O governo brasileiro tenta, mais uma vez, destravar as negociações comerciais com os Estados Unidos. Em uma reunião virtual agendada para esta segunda-feira, os ministros Márcio Elias Rosa (Desenvolvimento, Indústria e Comércio) e Mauro Vieira (Relações Exteriores) se encontram com Jamieson Greer, o representante comercial americano, para discutir o chamado "tarifaço" que Washington impôs a produtos brasileiros.
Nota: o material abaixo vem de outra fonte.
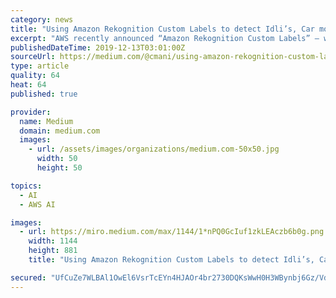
```yaml
---
category: news
title: "Using Amazon Rekognition Custom Labels to detect Idli’s, Car models and more ;-)"
excerpt: "AWS recently announced “Amazon Rekognition Custom Labels” — where “ you can identify the objects and scenes in images that are specific to your business needs. For example, you can find your logo in social media posts, identify your products on ..."
publishedDateTime: 2019-12-13T03:01:00Z
sourceUrl: https://medium.com/@cmani/using-amazon-rekognition-custom-labels-to-detect-idlis-car-models-and-more-a87057c9332f
type: article
quality: 64
heat: 64
published: true

provider:
  name: Medium
  domain: medium.com
  images:
    - url: /assets/images/organizations/medium.com-50x50.jpg
      width: 50
      height: 50

topics:
  - AI
  - AWS AI

images:
  - url: https://miro.medium.com/max/1144/1*nPQ0GcIuf1zkLEAczb6b0g.png
    width: 1144
    height: 881
    title: "Using Amazon Rekognition Custom Labels to detect Idli’s, Car models and more ;-)"

secured: "UfCuZe7WLBAl1OwEl6VsrTcEYn4HJAOr4br2730DQKsWwH0H3WBynbj6Gz/VdaW98QkP2eI6ReLf0EEjoMOsfZylklSHHVDDWGD0JaEhJw+1fFgvUVb3a7OJSG7Uf8r8FeNY1ckcKfc/nJF8zroqy4XqayvqlCcaT3Sncf81xB/jKr36xmoxJyeKEQKwUgJmy2m5GfP4QdBfdWHsIUAxBfdNCsAJnrzwfCnYr+kc+Q8CVWlSX1jFCBFPTQq0VphkkjX6zIpkVhz6bNn1TpgSyA==;C3zl1mdlNGGZomyMCjqnSQ=="
---
```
A conversa acontece após a suspensão do diálogo em julho, quando os EUA oficializaram a aplicação de tarifas de 25% e 12,5% sobre uma vasta gama de exportações. A leitura em Brasília, admitida pelo próprio ministro Elias Rosa, é de que será um "diálogo difícil". A análise aqui é que, mais do que uma reversão completa, o Brasil joga por uma vitória modesta: ampliar a lista de exceções e mitigar o dano.
Um diálogo sob pressão
Os números mostram o tamanho do desafio. Segundo levantamento do governo, quase metade da pauta exportadora para os EUA (47,3%) está sujeita às novas sobretaxas, afetando diretamente 8,6 mil empresas brasileiras. O impacto econômico é a principal alavanca de pressão sobre o Planalto para encontrar uma solução.
A estratégia brasileira parece ser a da redução de danos. O objetivo, a princípio, é conseguir incluir mais setores na lista de produtos isentos, que hoje já contempla itens estratégicos como café, carne bovina, petróleo cru, aeronaves e celulose. A postura sugere que o governo brasileiro entra na negociação em uma posição reativa, buscando limitar perdas em vez de ditar os termos do acordo.
A sombra da reciprocidade
A iniciativa para a reunião partiu de uma ligação direta entre o presidente Lula e seu contraparte americano, Donald Trump. O movimento indica uma tentativa de usar o capital político do mais alto nível para quebrar um impasse que se arrasta há mais de um ano em esferas técnicas. É a diplomacia presidencial entrando em campo onde a burocracia falhou.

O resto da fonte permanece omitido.